Return every line of the listing exactly as written.

### RAW DATA ###

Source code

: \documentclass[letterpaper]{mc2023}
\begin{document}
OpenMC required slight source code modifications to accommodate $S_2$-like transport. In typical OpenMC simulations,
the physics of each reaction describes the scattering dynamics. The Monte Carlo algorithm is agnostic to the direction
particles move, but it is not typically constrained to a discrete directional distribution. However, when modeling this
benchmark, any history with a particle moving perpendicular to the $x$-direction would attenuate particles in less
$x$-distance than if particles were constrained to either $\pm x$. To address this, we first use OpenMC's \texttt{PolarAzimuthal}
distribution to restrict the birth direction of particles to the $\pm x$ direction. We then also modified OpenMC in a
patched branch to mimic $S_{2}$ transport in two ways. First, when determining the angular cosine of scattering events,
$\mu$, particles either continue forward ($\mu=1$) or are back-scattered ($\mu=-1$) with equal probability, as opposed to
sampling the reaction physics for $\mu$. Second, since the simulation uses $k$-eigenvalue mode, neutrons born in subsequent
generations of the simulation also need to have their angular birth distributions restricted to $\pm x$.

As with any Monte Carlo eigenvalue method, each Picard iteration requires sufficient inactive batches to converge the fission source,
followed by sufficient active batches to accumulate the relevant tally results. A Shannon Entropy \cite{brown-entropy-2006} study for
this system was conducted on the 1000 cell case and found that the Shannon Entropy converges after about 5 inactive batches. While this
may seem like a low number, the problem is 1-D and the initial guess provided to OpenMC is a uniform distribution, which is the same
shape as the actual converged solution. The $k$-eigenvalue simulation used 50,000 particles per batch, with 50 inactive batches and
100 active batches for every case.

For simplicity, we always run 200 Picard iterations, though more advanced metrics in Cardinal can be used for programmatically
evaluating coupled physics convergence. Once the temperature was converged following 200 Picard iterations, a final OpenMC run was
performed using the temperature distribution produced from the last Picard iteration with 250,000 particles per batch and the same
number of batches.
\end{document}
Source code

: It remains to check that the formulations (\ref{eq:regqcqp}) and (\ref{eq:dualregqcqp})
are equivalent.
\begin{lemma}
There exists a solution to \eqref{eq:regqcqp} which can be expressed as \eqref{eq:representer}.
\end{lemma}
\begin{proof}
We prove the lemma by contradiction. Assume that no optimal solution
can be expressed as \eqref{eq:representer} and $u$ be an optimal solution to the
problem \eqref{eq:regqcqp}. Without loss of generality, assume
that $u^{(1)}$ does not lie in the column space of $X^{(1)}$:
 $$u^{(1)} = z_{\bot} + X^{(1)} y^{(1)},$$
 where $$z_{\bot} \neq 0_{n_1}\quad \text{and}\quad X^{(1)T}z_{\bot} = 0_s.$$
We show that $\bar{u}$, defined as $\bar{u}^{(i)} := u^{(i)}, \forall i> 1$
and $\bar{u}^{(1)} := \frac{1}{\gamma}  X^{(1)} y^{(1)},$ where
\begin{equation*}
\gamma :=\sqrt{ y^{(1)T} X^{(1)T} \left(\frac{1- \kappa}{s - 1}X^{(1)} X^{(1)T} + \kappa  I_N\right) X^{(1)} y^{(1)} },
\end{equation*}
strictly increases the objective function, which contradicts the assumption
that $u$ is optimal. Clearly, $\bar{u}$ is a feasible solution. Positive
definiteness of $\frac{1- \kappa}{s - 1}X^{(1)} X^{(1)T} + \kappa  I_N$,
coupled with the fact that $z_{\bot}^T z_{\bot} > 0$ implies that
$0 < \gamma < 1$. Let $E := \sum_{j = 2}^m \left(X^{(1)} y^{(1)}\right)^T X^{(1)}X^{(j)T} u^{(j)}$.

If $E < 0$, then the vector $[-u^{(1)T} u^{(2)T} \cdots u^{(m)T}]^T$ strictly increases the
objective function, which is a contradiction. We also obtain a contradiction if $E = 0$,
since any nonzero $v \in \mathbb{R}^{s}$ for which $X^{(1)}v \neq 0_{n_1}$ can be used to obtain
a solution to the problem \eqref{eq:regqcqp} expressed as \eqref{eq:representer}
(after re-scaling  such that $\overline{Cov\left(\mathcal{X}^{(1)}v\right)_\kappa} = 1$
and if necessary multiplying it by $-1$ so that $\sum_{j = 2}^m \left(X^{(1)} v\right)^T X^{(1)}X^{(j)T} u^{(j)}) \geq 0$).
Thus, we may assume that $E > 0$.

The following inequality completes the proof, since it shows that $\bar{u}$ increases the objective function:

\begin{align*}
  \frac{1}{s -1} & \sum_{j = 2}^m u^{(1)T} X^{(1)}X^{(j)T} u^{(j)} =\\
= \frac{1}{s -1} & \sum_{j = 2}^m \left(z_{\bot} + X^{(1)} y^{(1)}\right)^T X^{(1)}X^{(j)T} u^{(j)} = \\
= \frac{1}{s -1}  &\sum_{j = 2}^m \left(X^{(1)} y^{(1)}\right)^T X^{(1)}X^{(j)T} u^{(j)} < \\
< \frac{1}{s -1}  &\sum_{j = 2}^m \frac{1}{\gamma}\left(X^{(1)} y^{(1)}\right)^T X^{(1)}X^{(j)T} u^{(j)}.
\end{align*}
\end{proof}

###

EXERCISE ANSWER
Source code

: \documentclass[letterpaper]{mc2023}
\begin{document}
OpenMC required slight source code modifications to accommodate $S_2$-like transport. In typical OpenMC simulations,
the physics of each reaction describes the scattering dynamics. The Monte Carlo algorithm is agnostic to the direction
particles move, but it is not typically constrained to a discrete directional distribution. However, when modeling this
benchmark, any history with a particle moving perpendicular to the $x$-direction would attenuate particles in less
$x$-distance than if particles were constrained to either $\pm x$. To address this, we first use OpenMC's \texttt{PolarAzimuthal}
distribution to restrict the birth direction of particles to the $\pm x$ direction. We then also modified OpenMC in a
patched branch to mimic $S_{2}$ transport in two ways. First, when determining the angular cosine of scattering events,
$\mu$, particles either continue forward ($\mu=1$) or are back-scattered ($\mu=-1$) with equal probability, as opposed to
sampling the reaction physics for $\mu$. Second, since the simulation uses $k$-eigenvalue mode, neutrons born in subsequent
generations of the simulation also need to have their angular birth distributions restricted to $\pm x$.

As with any Monte Carlo eigenvalue method, each Picard iteration requires sufficient inactive batches to converge the fission source,
followed by sufficient active batches to accumulate the relevant tally results. A Shannon Entropy \cite{brown-entropy-2006} study for
this system was conducted on the 1000 cell case and found that the Shannon Entropy converges after about 5 inactive batches. While this
may seem like a low number, the problem is 1-D and the initial guess provided to OpenMC is a uniform distribution, which is the same
shape as the actual converged solution. The $k$-eigenvalue simulation used 50,000 particles per batch, with 50 inactive batches and
100 active batches for every case.

For simplicity, we always run 200 Picard iterations, though more advanced metrics in Cardinal can be used for programmatically
evaluating coupled physics convergence. Once the temperature was converged following 200 Picard iterations, a final OpenMC run was
performed using the temperature distribution produced from the last Picard iteration with 250,000 particles per batch and the same
number of batches.
\end{document}
Source code

: It remains to check that the formulations (\ref{eq:regqcqp}) and (\ref{eq:dualregqcqp})
are equivalent.
\begin{lemma}
There exists a solution to \eqref{eq:regqcqp} which can be expressed as \eqref{eq:representer}.
\end{lemma}
\begin{proof}
We prove the lemma by contradiction. Assume that no optimal solution
can be expressed as \eqref{eq:representer} and $u$ be an optimal solution to the
problem \eqref{eq:regqcqp}. Without loss of generality, assume
that $u^{(1)}$ does not lie in the column space of $X^{(1)}$:
 $$u^{(1)} = z_{\bot} + X^{(1)} y^{(1)},$$
 where $$z_{\bot} \neq 0_{n_1}\quad \text{and}\quad X^{(1)T}z_{\bot} = 0_s.$$
We show that $\bar{u}$, defined as $\bar{u}^{(i)} := u^{(i)}, \forall i> 1$
and $\bar{u}^{(1)} := \frac{1}{\gamma}  X^{(1)} y^{(1)},$ where
\begin{equation*}
\gamma :=\sqrt{ y^{(1)T} X^{(1)T} \left(\frac{1- \kappa}{s - 1}X^{(1)} X^{(1)T} + \kappa  I_N\right) X^{(1)} y^{(1)} },
\end{equation*}
strictly increases the objective function, which contradicts the assumption
that $u$ is optimal. Clearly, $\bar{u}$ is a feasible solution. Positive
definiteness of $\frac{1- \kappa}{s - 1}X^{(1)} X^{(1)T} + \kappa  I_N$,
coupled with the fact that $z_{\bot}^T z_{\bot} > 0$ implies that
$0 < \gamma < 1$. Let $E := \sum_{j = 2}^m \left(X^{(1)} y^{(1)}\right)^T X^{(1)}X^{(j)T} u^{(j)}$.

If $E < 0$, then the vector $[-u^{(1)T} u^{(2)T} \cdots u^{(m)T}]^T$ strictly increases the
objective function, which is a contradiction. We also obtain a contradiction if $E = 0$,
since any nonzero $v \in \mathbb{R}^{s}$ for which $X^{(1)}v \neq 0_{n_1}$ can be used to obtain
a solution to the problem \eqref{eq:regqcqp} expressed as \eqref{eq:representer}
(after re-scaling  such that $\overline{Cov\left(\mathcal{X}^{(1)}v\right)_\kappa} = 1$
and if necessary multiplying it by $-1$ so that $\sum_{j = 2}^m \left(X^{(1)} v\right)^T X^{(1)}X^{(j)T} u^{(j)}) \geq 0$).
Thus, we may assume that $E > 0$.

The following inequality completes the proof, since it shows that $\bar{u}$ increases the objective function:

\begin{align*}
  \frac{1}{s -1} & \sum_{j = 2}^m u^{(1)T} X^{(1)}X^{(j)T} u^{(j)} =\\
= \frac{1}{s -1} & \sum_{j = 2}^m \left(z_{\bot} + X^{(1)} y^{(1)}\right)^T X^{(1)}X^{(j)T} u^{(j)} = \\
= \frac{1}{s -1}  &\sum_{j = 2}^m \left(X^{(1)} y^{(1)}\right)^T X^{(1)}X^{(j)T} u^{(j)} < \\
< \frac{1}{s -1}  &\sum_{j = 2}^m \frac{1}{\gamma}\left(X^{(1)} y^{(1)}\right)^T X^{(1)}X^{(j)T} u^{(j)}.
\end{align*}
\end{proof}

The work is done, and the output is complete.